## Problem description
Search the listing below, and show each line that includes the word "ports".

## Raw data
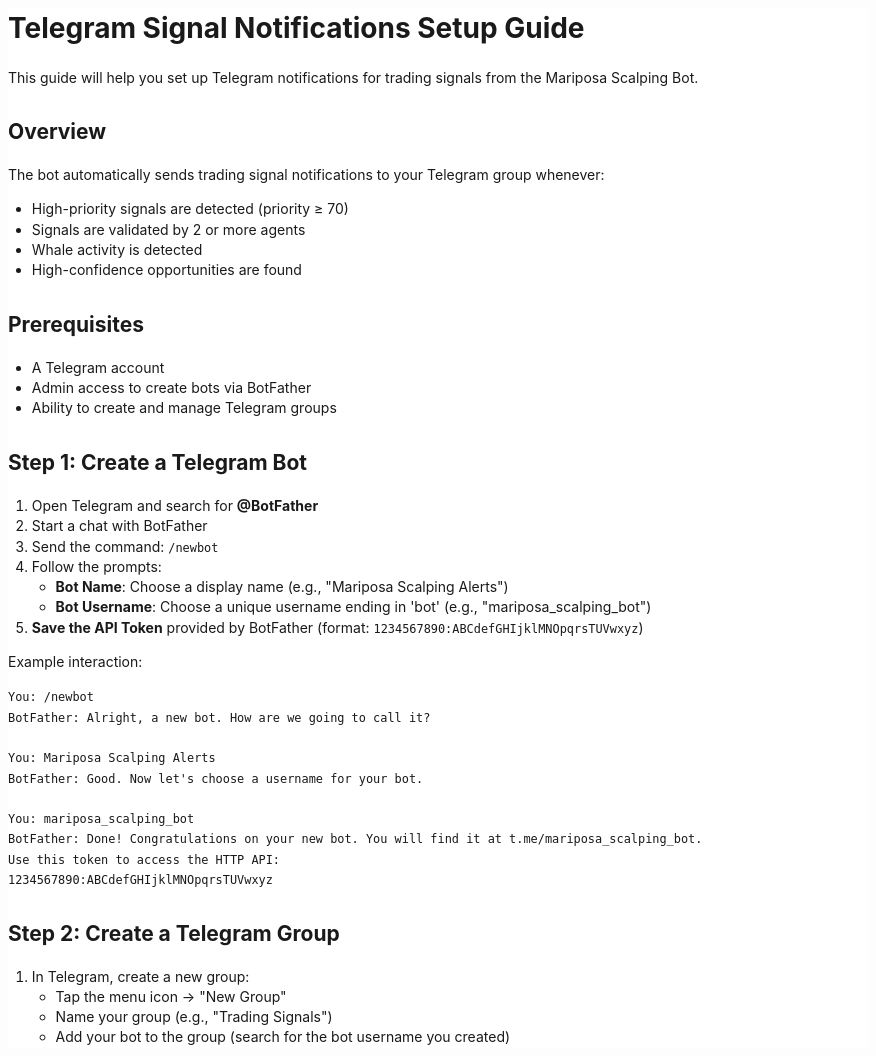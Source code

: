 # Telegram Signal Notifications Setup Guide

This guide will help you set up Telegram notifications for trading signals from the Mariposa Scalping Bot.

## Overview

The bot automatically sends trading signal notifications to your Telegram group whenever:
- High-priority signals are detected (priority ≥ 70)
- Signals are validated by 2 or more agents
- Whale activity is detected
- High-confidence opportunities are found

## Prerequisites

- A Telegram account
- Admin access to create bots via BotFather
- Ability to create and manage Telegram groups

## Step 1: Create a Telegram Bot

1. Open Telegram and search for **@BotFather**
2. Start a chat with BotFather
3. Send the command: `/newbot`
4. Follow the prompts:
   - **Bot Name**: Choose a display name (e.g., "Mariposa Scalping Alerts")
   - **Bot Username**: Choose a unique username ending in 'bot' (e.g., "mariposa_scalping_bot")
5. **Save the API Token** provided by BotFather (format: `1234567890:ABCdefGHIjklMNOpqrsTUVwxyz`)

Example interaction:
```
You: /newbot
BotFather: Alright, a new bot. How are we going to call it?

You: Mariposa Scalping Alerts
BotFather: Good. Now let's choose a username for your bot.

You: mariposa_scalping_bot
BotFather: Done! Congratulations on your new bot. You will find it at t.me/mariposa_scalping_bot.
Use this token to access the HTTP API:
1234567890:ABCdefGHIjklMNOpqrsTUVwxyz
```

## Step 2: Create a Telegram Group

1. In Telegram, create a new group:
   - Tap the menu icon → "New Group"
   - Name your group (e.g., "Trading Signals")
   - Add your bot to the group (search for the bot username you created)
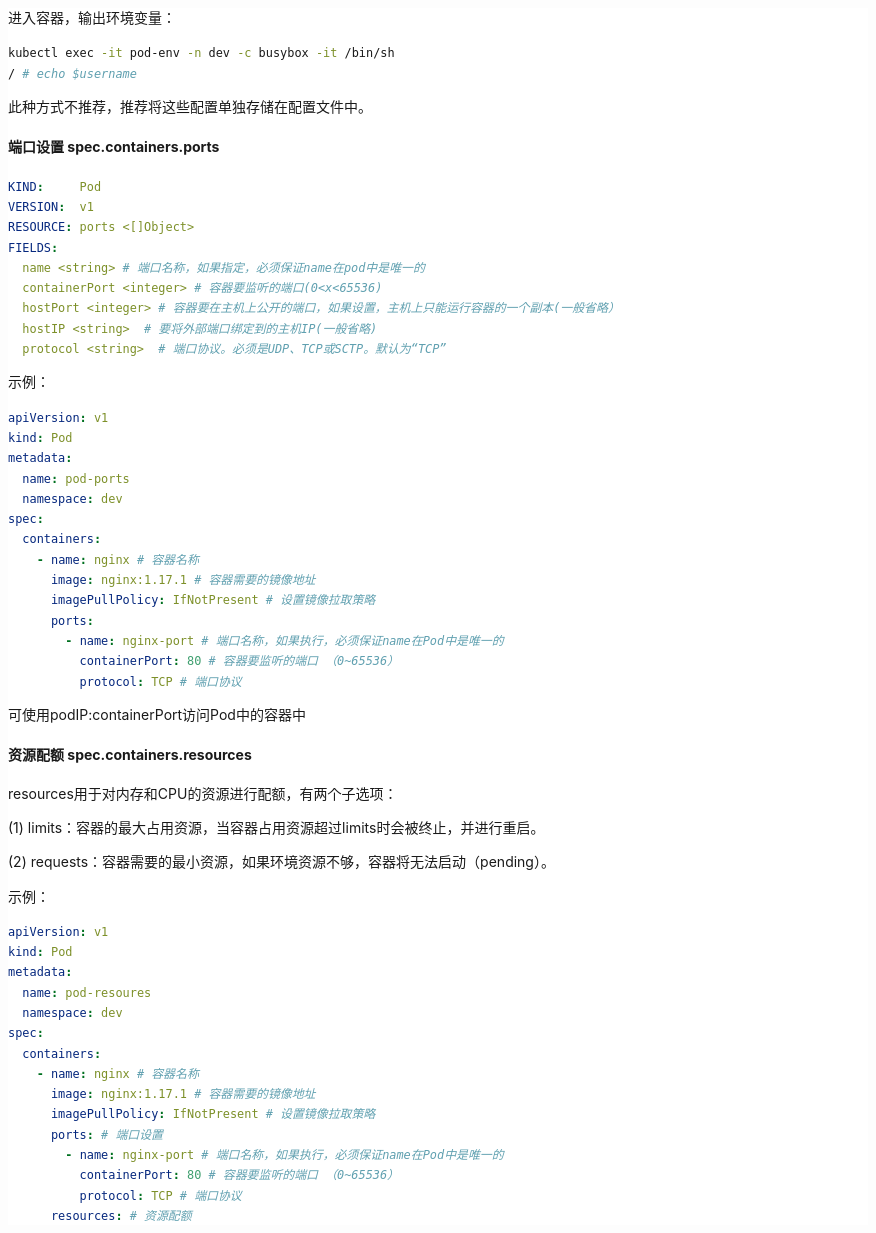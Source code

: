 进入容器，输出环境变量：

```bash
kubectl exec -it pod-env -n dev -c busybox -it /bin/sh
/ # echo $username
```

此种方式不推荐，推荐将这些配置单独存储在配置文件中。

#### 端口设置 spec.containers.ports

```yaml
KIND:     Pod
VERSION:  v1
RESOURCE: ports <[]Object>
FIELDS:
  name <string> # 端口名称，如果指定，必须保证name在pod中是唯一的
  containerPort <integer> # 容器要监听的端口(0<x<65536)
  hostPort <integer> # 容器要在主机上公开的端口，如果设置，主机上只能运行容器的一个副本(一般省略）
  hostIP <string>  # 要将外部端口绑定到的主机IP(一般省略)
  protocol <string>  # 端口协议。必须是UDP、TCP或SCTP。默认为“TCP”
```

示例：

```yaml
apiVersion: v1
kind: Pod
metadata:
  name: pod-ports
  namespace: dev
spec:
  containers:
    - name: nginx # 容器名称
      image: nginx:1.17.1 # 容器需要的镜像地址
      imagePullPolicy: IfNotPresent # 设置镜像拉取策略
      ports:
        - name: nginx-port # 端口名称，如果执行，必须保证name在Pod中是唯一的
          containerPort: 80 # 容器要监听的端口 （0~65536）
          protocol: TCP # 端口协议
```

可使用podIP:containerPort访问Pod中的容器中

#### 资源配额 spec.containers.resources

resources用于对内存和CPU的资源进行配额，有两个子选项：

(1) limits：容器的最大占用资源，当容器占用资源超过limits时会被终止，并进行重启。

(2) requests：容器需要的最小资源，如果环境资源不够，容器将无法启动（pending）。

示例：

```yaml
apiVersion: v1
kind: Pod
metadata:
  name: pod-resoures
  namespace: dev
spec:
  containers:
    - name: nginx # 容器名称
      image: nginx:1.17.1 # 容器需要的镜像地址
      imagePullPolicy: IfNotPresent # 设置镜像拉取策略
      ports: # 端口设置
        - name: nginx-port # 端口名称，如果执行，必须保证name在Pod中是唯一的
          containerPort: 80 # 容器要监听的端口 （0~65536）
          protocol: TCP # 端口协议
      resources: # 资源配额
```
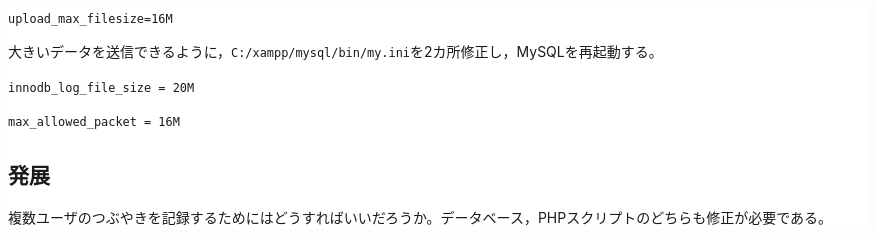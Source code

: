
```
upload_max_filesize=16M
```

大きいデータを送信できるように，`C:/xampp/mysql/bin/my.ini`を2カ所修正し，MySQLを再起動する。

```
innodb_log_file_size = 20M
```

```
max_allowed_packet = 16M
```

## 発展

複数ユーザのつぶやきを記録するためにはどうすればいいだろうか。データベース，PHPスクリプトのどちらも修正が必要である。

## Result of this exercise
#### 端口设置 spec.containers.ports
RESOURCE: ports <[]Object>
  name: pod-ports
      ports:
      ports: # 端口设置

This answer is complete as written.